# Goal of the exercise
Go through the data below and count every line that has the word "NickPrefix". Return only the count.

# Dataset items
· · · · ·
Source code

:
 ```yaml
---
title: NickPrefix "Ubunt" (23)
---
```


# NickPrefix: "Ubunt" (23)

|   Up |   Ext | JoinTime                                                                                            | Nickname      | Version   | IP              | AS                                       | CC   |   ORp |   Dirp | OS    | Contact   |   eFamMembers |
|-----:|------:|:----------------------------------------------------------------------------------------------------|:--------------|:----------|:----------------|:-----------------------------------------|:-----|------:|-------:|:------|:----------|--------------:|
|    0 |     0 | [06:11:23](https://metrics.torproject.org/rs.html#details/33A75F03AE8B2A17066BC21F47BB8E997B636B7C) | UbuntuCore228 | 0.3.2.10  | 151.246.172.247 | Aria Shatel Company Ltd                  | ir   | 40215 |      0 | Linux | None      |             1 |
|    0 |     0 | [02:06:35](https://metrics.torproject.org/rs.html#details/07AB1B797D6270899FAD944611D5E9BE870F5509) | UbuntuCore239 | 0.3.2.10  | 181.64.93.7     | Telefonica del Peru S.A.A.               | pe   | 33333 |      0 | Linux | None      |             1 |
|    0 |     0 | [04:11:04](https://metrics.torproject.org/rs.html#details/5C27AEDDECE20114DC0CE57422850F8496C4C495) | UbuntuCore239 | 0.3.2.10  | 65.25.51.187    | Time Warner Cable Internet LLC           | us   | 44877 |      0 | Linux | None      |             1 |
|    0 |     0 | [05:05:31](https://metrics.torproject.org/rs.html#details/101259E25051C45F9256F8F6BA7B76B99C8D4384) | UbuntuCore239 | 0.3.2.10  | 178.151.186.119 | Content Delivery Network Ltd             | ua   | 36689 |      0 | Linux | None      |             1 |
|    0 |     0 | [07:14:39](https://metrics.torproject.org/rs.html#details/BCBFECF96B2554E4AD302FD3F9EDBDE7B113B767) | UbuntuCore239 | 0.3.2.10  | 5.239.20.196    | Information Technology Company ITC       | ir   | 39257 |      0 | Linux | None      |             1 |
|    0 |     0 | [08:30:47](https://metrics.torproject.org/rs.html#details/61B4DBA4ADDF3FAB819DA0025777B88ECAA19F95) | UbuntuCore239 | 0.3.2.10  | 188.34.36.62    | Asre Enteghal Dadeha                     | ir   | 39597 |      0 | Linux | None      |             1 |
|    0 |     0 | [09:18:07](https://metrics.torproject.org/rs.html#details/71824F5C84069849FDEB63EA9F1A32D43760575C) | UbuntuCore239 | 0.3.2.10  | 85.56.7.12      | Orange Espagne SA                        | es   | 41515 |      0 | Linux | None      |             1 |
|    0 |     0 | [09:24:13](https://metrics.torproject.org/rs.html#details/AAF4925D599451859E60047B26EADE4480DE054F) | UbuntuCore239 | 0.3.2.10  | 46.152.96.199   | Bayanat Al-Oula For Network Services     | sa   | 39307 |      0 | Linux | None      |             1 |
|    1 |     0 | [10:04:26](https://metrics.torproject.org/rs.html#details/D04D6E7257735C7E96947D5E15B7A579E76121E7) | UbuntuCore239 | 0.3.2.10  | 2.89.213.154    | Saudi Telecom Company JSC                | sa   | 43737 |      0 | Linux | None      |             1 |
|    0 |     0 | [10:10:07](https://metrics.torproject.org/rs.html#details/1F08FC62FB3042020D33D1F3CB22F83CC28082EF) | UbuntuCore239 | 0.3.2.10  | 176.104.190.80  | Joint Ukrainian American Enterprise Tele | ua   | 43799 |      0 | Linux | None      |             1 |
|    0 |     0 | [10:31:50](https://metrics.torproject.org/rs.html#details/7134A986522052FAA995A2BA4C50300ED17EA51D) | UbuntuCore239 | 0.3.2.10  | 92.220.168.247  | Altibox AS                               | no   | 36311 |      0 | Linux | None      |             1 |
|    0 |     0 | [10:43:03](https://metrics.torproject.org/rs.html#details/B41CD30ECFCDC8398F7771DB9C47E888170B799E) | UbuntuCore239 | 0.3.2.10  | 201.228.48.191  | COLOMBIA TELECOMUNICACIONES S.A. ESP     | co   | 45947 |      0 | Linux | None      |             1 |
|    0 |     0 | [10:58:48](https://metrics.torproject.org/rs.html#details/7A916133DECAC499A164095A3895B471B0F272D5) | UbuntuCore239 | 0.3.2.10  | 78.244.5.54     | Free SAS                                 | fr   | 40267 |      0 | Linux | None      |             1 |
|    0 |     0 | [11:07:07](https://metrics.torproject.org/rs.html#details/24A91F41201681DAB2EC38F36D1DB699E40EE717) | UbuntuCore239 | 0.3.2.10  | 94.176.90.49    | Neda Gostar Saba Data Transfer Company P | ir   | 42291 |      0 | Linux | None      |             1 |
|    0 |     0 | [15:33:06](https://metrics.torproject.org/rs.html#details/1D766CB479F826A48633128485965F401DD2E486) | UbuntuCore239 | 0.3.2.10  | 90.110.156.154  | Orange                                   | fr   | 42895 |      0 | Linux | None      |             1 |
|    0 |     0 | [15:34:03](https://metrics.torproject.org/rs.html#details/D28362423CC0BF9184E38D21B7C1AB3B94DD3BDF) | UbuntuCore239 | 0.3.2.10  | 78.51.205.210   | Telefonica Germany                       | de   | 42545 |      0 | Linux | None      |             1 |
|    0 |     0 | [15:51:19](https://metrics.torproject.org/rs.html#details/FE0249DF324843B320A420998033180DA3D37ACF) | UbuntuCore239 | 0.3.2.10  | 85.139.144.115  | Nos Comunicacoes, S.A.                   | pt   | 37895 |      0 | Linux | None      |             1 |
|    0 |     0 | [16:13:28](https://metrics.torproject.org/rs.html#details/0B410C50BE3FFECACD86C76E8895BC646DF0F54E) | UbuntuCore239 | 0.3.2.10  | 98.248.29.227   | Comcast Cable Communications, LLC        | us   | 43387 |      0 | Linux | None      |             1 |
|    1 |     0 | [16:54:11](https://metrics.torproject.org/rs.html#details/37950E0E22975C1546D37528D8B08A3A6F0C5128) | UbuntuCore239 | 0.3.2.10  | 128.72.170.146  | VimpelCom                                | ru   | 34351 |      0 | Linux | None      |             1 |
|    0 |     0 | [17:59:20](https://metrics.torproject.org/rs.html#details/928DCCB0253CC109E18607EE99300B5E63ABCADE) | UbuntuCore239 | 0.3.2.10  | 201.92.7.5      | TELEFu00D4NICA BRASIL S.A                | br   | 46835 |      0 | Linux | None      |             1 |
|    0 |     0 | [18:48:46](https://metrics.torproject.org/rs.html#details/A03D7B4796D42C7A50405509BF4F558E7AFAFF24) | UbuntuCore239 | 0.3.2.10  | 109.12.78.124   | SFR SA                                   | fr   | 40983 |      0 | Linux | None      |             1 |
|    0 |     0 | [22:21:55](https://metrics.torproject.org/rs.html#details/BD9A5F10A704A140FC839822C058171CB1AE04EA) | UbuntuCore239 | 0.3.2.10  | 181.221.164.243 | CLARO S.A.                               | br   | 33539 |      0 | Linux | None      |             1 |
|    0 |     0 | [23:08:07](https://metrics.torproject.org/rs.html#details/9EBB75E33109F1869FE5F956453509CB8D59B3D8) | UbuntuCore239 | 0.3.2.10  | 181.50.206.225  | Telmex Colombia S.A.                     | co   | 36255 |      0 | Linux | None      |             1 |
· · · · ·
# Reply
2